With respect to the constitutional argument, this Court in Louisiana Public Service Commission v. Texas & N.O.R. Co., 284 U.S. 125, 131, 52 S.Ct. 74, 76, 76 L.Ed. 201, stated: 'The clause of the Constitution invoked is: 'No Preference shall be given by any Regulation of Commerce or Revenue to the Ports of one State over those of another: Nor shall Vessels bound to, or from, one State, be obliged to enter, clear, or pay Duties in another.' The specified limitations on the power of Congress were set to prevent preference as between States in respect of their ports or the entry and clearance of vessels. It does not forbid such discriminations as between ports. Congress, acting under the commerce clause, causes many things to be done that greatly benefit particular ports and which incidently result to the disadvantage of other ports in the same or neighboring States.'
And we are clear that whatever preference there is to New Orleans is the result of geography and not of any action of the Commission. 'The law does not attempt to equalize fortune, opportunities or abilities.' I.C.C. v. Diffenbaugh, 222 U.S. 42, 46, 32 S.Ct. 22, 24, 56 L.Ed. 83.
Mr. Justice DOUGLAS, dissenting.
I agree that the differentials established under § 307(d) of the Act need not be measured by the difference in cost between rail and barge transportation. Barge costs as compared with rail costs are, however, a relevant factor for consideration by the Commission under § 307(f) when it determines what differentials are reasonable. When the Commission proceeds to fix differentials without knowing what the relative barge and rail costs are, it is to my mind experimenting as a legislative body might do, not performing the infinitely more exacting task of the rate expert.
The Commission practically concedes that in this case it adopts a different standard than the statutory one.

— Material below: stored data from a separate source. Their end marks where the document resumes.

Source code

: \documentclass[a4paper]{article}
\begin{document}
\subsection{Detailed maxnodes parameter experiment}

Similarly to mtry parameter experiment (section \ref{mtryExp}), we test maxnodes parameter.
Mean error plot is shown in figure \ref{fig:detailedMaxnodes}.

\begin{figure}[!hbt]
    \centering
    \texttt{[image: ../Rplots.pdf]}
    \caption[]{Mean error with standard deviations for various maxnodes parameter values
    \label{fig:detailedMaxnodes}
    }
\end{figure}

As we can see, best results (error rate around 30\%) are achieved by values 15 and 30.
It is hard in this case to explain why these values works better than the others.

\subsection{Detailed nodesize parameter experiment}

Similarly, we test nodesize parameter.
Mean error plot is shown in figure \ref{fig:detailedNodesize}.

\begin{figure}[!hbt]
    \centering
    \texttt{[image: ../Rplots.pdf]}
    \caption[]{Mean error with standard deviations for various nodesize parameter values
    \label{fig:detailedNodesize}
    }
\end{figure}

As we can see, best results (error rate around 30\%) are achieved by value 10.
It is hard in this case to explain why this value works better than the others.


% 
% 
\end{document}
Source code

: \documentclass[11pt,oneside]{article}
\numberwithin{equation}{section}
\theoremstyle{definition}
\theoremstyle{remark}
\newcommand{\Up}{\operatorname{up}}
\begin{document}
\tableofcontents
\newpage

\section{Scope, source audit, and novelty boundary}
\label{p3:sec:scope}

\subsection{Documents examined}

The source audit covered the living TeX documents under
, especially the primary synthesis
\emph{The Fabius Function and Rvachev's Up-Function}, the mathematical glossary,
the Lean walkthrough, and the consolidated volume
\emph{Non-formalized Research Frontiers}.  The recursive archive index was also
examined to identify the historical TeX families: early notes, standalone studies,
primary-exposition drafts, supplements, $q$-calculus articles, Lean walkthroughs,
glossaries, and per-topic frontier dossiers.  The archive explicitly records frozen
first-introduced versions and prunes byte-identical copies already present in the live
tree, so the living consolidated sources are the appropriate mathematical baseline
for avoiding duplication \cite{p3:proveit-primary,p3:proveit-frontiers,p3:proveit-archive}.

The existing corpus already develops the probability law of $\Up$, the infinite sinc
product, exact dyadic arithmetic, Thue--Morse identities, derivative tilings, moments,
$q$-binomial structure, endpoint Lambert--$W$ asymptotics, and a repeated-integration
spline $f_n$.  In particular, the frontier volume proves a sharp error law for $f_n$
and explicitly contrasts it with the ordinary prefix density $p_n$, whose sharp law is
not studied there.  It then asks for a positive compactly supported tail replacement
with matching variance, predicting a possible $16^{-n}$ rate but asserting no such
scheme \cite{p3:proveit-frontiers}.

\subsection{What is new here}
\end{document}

It is admitted that on this record there can be no adequate findings on costs. The evidence for an earlier period (1933—1938) shows that the cost for joint rail-barge routing is greater than for direct all-rail-routing. The Commission refused to pursue the cost study into later years. The reason is apparent. One of the appellees is Inland Waterways Corp. which operates Federal Barge Lines. Inland is a federal corporation, 43 Stat. 360, 49 U.S.C. § 151, 49 U.S.C.A. § 151, and it and Federal are subsidized by Congress. It is that program that the Commission is seeking to promote here. That may be important and desirable. But the standards which guide the Commission are still found in § 307(f). Costs have some relevance to the problem of differentials as § 307(f) makes clear. Congress is entitled to disregard costs completely. But I do not think the Commission is.